Portrait of the artist Aya Takano with one of her drawings
Although this is her first solo exhibition in New York, the 30-something Takano, who belongs to Takashi Murakami’s art collective/production company Kaikai Kiki, has shown alone in Tokyo, Paris, Lyon, and Santa Monica. She is also, according to Kaikai Kiki, an accomplished manga artist, illustrator, and writer about science fiction in Japan. The science fiction element shines through clearly in all of her work. Takano’s trademark characters are rosy-cheeked, unsettlingly sexual girls who are generally nude or semi-nude and skinny and shapeless as sticks. The figures themselves look fairly alien, caught somewhere between humans and cartoon characters, and Takano often places them in bizarre futuristic scenes or floating impossibly in present-day cityscapes. But in “Reintegrating Worlds,” her exploration of past cultures has inflected her paintings with a new kind of feeling, a mysticism that makes them feel simultaneously ancient and futuristic and gives them an added spirituality. In these works, the girls live among animals, spirits, and nature.
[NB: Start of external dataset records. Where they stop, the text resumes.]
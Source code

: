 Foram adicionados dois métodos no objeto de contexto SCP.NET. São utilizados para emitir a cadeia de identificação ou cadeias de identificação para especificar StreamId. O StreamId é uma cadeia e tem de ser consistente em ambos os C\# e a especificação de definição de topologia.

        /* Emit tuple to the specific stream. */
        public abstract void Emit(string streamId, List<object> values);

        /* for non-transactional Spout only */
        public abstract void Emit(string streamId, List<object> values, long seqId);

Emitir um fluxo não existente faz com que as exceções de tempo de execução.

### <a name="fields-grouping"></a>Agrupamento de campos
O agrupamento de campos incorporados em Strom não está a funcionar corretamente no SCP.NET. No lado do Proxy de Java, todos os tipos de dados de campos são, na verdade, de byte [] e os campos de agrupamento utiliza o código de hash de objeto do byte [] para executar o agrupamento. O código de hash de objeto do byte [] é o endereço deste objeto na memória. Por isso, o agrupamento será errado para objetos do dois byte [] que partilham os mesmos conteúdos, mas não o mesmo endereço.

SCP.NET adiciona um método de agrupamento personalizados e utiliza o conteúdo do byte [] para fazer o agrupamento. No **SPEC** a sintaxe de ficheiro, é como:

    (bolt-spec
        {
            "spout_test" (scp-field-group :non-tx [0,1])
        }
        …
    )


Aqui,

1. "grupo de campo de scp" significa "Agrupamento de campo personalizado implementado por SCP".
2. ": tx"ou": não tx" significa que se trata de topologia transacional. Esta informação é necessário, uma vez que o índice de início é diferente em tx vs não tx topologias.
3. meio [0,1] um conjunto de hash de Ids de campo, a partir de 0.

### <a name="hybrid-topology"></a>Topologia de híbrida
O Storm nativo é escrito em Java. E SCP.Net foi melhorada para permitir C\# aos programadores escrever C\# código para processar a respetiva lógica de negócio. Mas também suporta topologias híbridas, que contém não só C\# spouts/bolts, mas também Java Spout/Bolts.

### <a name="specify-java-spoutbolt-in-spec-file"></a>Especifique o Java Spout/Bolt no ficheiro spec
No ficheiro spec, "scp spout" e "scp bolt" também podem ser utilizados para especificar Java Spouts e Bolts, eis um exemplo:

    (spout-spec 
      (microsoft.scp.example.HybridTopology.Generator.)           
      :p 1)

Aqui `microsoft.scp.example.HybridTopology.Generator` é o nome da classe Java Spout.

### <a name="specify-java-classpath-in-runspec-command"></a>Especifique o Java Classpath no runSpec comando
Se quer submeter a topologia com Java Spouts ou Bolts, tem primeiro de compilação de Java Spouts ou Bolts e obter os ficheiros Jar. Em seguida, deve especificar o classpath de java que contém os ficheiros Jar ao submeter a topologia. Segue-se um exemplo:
They don masks, boast patterned tattoos, and sometimes perform rituals that suggest sex, but aren’t quite. They seem to inhabit an all-female society where everyone mostly does what she wants — eat parfait, go swimming, sit around in suggestive poses with friends or creatures — and where there’s little distinction between women and girls. What Takano creates, more than the prospect of a world of the future (as with her past work), is the prospect that this may be a world of now — only it’s one we’ve never seen, which exists hidden from us, perhaps on a remote island off the coast of Japan somewhere. Below, Aya Takano recommends three shows to see in New York:
“Art of the Samurai: Japanese Arms and Armor, 1156–1868”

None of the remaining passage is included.